Ненастоящему
Шрифт:
– Вы готовы, пациент?
– он и не заметил, как сестра ушла за перегородку. Смотровая щель, через которую, впрочем, видно такое же, как и у него, кресло, и такой же шлем. И марлевая повязка до самых глаз - неподвижных, немигающих, неправдоподобно светлых глаз, где только четкий темный ободок отделяет радужную оболочку от голубоватого белка. Говорят, такие же стоячие, ледяные глаза были у проклятого короля Филиппа Красивого.
– Я готов... сестра.
– Доктор Уэда разрешил вам вписать в память значительный мнемообъем, но с вечера вы ничего не заказали...
Он обычно пользовался этой возможностью и, благо шлем на голове, а снимки делались
– Бог с ними, с мнемоединицами. Делайте снимок.
– Но доктор Уэда оставил для вас вот это.- Сквозь смотровую щель видна надпись на кассете - "Методика постановки эксперимента в естественных условиях околополярных областей Марса".
Разрешение в медицинской карте, шлем на голове, никаких физических усилий. Правда, потом придется взглянуть на этот текст глазами, для закрепления,- но даже не читать. А сейчас от него требуется только ЗАХОТЕТЬ ПРИНЯТЬ ИНФОРМАЦИЮ.

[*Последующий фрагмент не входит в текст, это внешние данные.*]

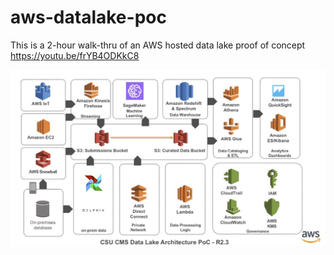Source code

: # aws-datalake-poc

This is a 2-hour walk-thru of an AWS hosted data lake proof of concept
https://youtu.be/frYB4ODKkC8

![aws diagram](datalake-overall.jpg)
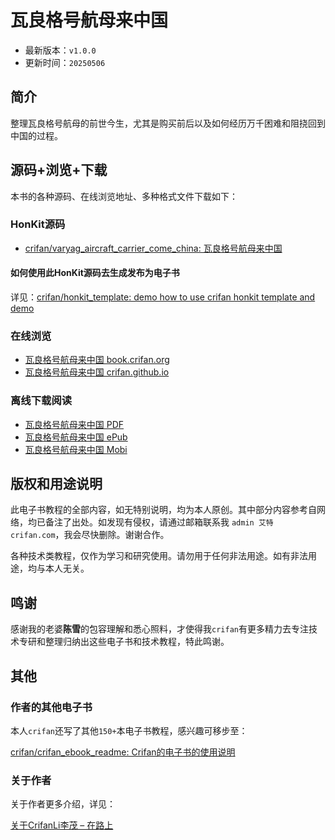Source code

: # 瓦良格号航母来中国

* 最新版本：`v1.0.0`
* 更新时间：`20250506`

## 简介

整理瓦良格号航母的前世今生，尤其是购买前后以及如何经历万千困难和阻挠回到中国的过程。

## 源码+浏览+下载

本书的各种源码、在线浏览地址、多种格式文件下载如下：

### HonKit源码

* [crifan/varyag_aircraft_carrier_come_china: 瓦良格号航母来中国](https://github.com/crifan/varyag_aircraft_carrier_come_china)

#### 如何使用此HonKit源码去生成发布为电子书

详见：[crifan/honkit_template: demo how to use crifan honkit template and demo](https://github.com/crifan/honkit_template)

### 在线浏览

* [瓦良格号航母来中国 book.crifan.org](https://book.crifan.org/books/varyag_aircraft_carrier_come_china/website/)
* [瓦良格号航母来中国 crifan.github.io](https://crifan.github.io/varyag_aircraft_carrier_come_china/website/)

### 离线下载阅读

* [瓦良格号航母来中国 PDF](https://book.crifan.org/books/varyag_aircraft_carrier_come_china/pdf/varyag_aircraft_carrier_come_china.pdf)
* [瓦良格号航母来中国 ePub](https://book.crifan.org/books/varyag_aircraft_carrier_come_china/epub/varyag_aircraft_carrier_come_china.epub)
* [瓦良格号航母来中国 Mobi](https://book.crifan.org/books/varyag_aircraft_carrier_come_china/mobi/varyag_aircraft_carrier_come_china.mobi)

## 版权和用途说明

此电子书教程的全部内容，如无特别说明，均为本人原创。其中部分内容参考自网络，均已备注了出处。如发现有侵权，请通过邮箱联系我 `admin 艾特 crifan.com`，我会尽快删除。谢谢合作。

各种技术类教程，仅作为学习和研究使用。请勿用于任何非法用途。如有非法用途，均与本人无关。

## 鸣谢

感谢我的老婆**陈雪**的包容理解和悉心照料，才使得我`crifan`有更多精力去专注技术专研和整理归纳出这些电子书和技术教程，特此鸣谢。

## 其他

### 作者的其他电子书

本人`crifan`还写了其他`150+`本电子书教程，感兴趣可移步至：

[crifan/crifan_ebook_readme: Crifan的电子书的使用说明](https://github.com/crifan/crifan_ebook_readme)

### 关于作者

关于作者更多介绍，详见：

[关于CrifanLi李茂 – 在路上](https://www.crifan.org/about/)
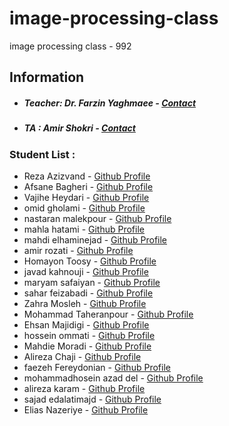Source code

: # image-processing-class
image processing class - 992

## Information
* ##### Teacher: Dr. Farzin Yaghmaee - [Contact](f_yaghmaee@semnan.ac.ir)
* ##### TA : Amir Shokri - [Contact](amirshokri@semnan.ac.ir)

### Student List :
* Reza Azizvand - [Github Profile](https://github.com/RaAr7)
* Afsane Bagheri - [Github Profile](https://github.com/afsaneh427726)
* Vajihe Heydari - [Github Profile](https://github.com/vajihe7)
* omid gholami - [Github Profile](https://github.com/omidgholami74)
* nastaran malekpour - [Github Profile](https://github.com/nastaranm57)
* mahla hatami - [Github Profile](https://github.com/mahlamahdi)
* mahdi elhaminejad - [Github Profile](https://github.com/mahdielhami)
* amir rozati - [Github Profile](https://github.com/rozatius)
* Homayon Toosy - [Github Profile](https://github.com/Homayontoosy)
* javad kahnouji - [Github Profile](https://github.com/kahnoujavad)
* maryam safaiyan - [Github Profile](https://github.com/safaiyan)
* sahar feizabadi - [Github Profile](https://github.com/ssaharrf1375)
* Zahra Mosleh - [Github Profile](https://github.com/zmosleh83)
* Mohammad Taheranpour - [Github Profile](https://github.com/Mohammad-t-t)
* Ehsan Majidigi - [Github Profile](https://github.com/EhsanMajidigithub)
* hossein ommati - [Github Profile](https://github.com/ho88)
* Mahdie Moradi - [Github Profile](https://github.com/mahdiyemoradi)
* Alireza Chaji - [Github Profile](https://github.com/alirezachaji)
* faezeh Fereydonian - [Github Profile](https://github.com/faeze75)
* mohammadhosein azad del - [Github Profile](https://github.com/mohammadhoseinazad)
* alireza karam - [Github Profile](https://github.com/alireza-k74)
* sajad edalatimajd - [Github Profile](https://github.com/sajad-beep)
* Elias Nazeriye - [Github Profile](https://github.com/elias-nazeriye)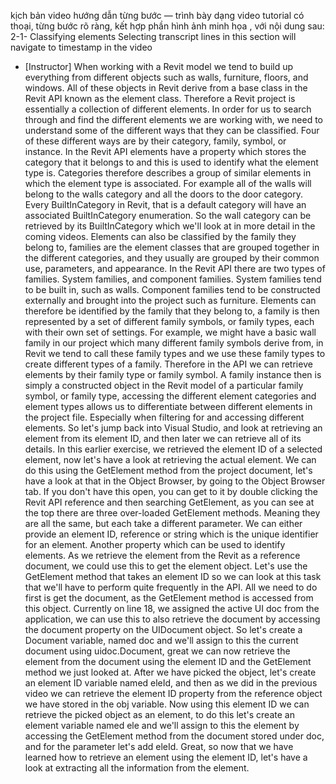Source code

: kịch bản video hướng dẫn từng bước — trình bày dạng video tutorial có thoại, từng bước rõ ràng, kết hợp phần hình ảnh minh họa , với nội dung sau: 
2-1-
Classifying elements
Selecting transcript lines in this section will navigate to timestamp in the video
- [Instructor] When working with a Revit model we tend to build up everything from different objects such as walls, furniture, floors, and windows. All of these objects in Revit derive from a base class in the Revit API known as the element class. Therefore a Revit project is essentially a collection of different elements. In order for us to search through and find the different elements we are working with, we need to understand some of the different ways that they can be classified. Four of these different ways are by their category, family, symbol, or instance. In the Revit API elements have a property which stores the category that it belongs to and this is used to identify what the element type is. Categories therefore describes a group of similar elements in which the element type is associated. For example all of the walls will belong to the walls category and all the doors to the door category. Every BuiltInCategory in Revit, that is a default category will have an associated BuiltInCategory enumeration. So the wall category can be retrieved by its BuiltInCategory which we'll look at in more detail in the coming videos. Elements can also be classified by the family they belong to, families are the element classes that are grouped together in the different categories, and they usually are grouped by their common use, parameters, and appearance. In the Revit API there are two types of families. System families, and component families. System families tend to be built in, such as walls. Component families tend to be constructed externally and brought into the project such as furniture. Elements can therefore be identified by the family that they belong to, a family is then represented by a set of different family symbols, or family types, each with their own set of settings. For example, we might have a basic wall family in our project which many different family symbols derive from, in Revit we tend to call these family types and we use these family types to create different types of a family. Therefore in the API we can retrieve elements by their family type or family symbol. A family instance then is simply a constructed object in the Revit model of a particular family symbol, or family type, accessing the different element categories and element types allows us to differentiate between different elements in the project file. Especially when filtering for and accessing different elements. So let's jump back into Visual Studio, and look at retrieving an element from its element ID, and then later we can retrieve all of its details. In this earlier exercise, we retrieved the element ID of a selected element, now let's have a look at retrieving the actual element. We can do this using the GetElement method from the project document, let's have a look at that in the Object Browser, by going to the Object Browser tab. If you don't have this open, you can get to it by double clicking the Revit API reference and then searching GetElement, as you can see at the top there are three over-loaded GetElement methods. Meaning they are all the same, but each take a different parameter. We can either provide an element ID, reference or string which is the unique identifier for an element. Another property which can be used to identify elements. As we retrieve the element from the Revit as a reference document, we could use this to get the element object. Let's use the GetElement method that takes an element ID so we can look at this task that we'll have to perform quite frequently in the API. All we need to do first is get the document, as the GetElement method is accessed from this object. Currently on line 18, we assigned the active UI doc from the application, we can use this to also retrieve the document by accessing the document property on the UIDocument object. So let's create a Document variable, named doc and we'll assign to this the current document using uidoc.Document, great we can now retrieve the element from the document using the element ID and the GetElement method we just looked at. After we have picked the object, let's create an element ID variable named eleId, and then as we did in the previous video we can retrieve the element ID property from the reference object we have stored in the obj variable. Now using this element ID we can retrieve the picked object as an element, to do this let's create an element variable named ele and we'll assign to this the element by accessing the GetElement method from the document stored under doc, and for the parameter let's add eleId. Great, so now that we have learned how to retrieve an element using the element ID, let's have a look at extracting all the information from the element.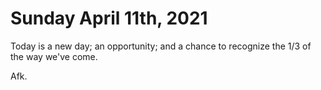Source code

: # Sunday April 11th, 2021

Today is a new day; an opportunity; and a chance to recognize the 1/3 of the way we've come.

Afk.
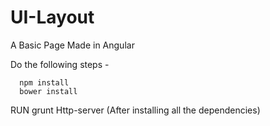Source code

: # UI-Layout

A Basic Page Made in Angular

Do the following steps -

      npm install 
      bower install

RUN grunt Http-server (After installing all the dependencies)
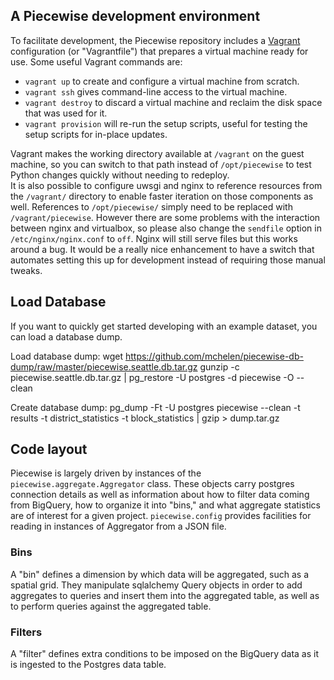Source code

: ## A Piecewise development environment

To facilitate development, the Piecewise repository includes a [Vagrant](http://vagrantup.com/) configuration (or "Vagrantfile") that prepares a virtual machine ready for use.
Some useful Vagrant commands are:

* `vagrant up` to create and configure a virtual machine from scratch.
* `vagrant ssh` gives command-line access to the virtual machine.
* `vagrant destroy` to discard a virtual machine and reclaim the disk space that was used for it.
* `vagrant provision` will re-run the setup scripts, useful for testing the setup scripts for in-place updates.

Vagrant makes the working directory available at `/vagrant` on the guest machine, so you can switch to that path instead of `/opt/piecewise` to test Python changes quickly without needing to redeploy.  
It is also possible to configure uwsgi and nginx to reference resources from the `/vagrant/` directory to enable faster iteration on those components as well.
References to `/opt/piecewise/` simply need to be replaced with `/vagrant/piecewise`.
However there are some problems with the interaction between nginx and virtualbox, so please also change the `sendfile` option in `/etc/nginx/nginx.conf` to `off`.
Nginx will still serve files but this works around a bug.
It would be a really nice enhancement to have a switch that automates setting this up for development instead of requiring those manual tweaks.

## Load Database

If you want to quickly get started developing with an example dataset, you can load a database dump.

Load database dump:
    wget https://github.com/mchelen/piecewise-db-dump/raw/master/piecewise.seattle.db.tar.gz
    gunzip -c piecewise.seattle.db.tar.gz | pg_restore -U postgres -d piecewise -O --clean

Create database dump:
    pg_dump -Ft -U postgres piecewise --clean -t results -t district_statistics -t block_statistics | gzip > dump.tar.gz

## Code layout

Piecewise is largely driven by instances of the `piecewise.aggregate.Aggregator` class.
These objects carry postgres connection details as well as information about how to filter data coming from BigQuery, how to organize it into "bins," and what aggregate statistics are of interest for a given project.
`piecewise.config` provides facilities for reading in instances of Aggregator from a JSON file.

### Bins

A "bin" defines a dimension by which data will be aggregated, such as a spatial grid.
They manipulate sqlalchemy Query objects in order to add aggregates to queries and insert them into the aggregated table, as well as to perform queries against the aggregated table.

### Filters

A "filter" defines extra conditions to be imposed on the BigQuery data as it is ingested to the Postgres data table.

– Спасибо, сестра, что-то не хочется.
Спокойные, не способные ни удивиться, ни опечалиться глаза. Если бы на ледяном Юпитере существовали какие-нибудь сапиенсы, у них были бы такие же телескопы, это факт. А вот голос и совсем неожиданный - глубокий, вибрирующий. Хорошо поставленный голос. И странное ощущение, как будто он уже видел когда-то и эту фигуру, и глаза, и слышал это контральто, но все это активно противилось тому, чтобы быть соединенным в один образ, эти волосы Сольвейг, голос негритянки Олимпии Ватт и движения... да, принцессы Береники, не иначе. Не компоновалось это в одну реальную женщину.
– Пациент, сосредоточьтесь, пожалуйста,- даю пятнадцатисекундную готовность.
Ну наконец-то. Щель сомкнулась, свет начал медленно угасать. Еще немного, и на несколько минут (а может - долей секунды) он останется в полной тишине и темноте. Может быть, это не свет выключался, а он сам переставал видеть и ощущать. Сейчас он попытался поймать этот миг отсоединения от внешних раздражителей, как в детстве ловил и не мог поймать момент перехода ко сну. Но сознанию не за что было зацепиться - все внутри бокса было белым, гладким... Даже дверь. Дверь без ручки. Черт, абракадабра, пошло выключение сознания... Нет. Вот еще секунда. Еще. Дверь без ручки - здесь? Бессмыслица. А, вот и гаснет... дверь... дверь, через которую нельзя пройти... туда... дверь в никуда... дверь...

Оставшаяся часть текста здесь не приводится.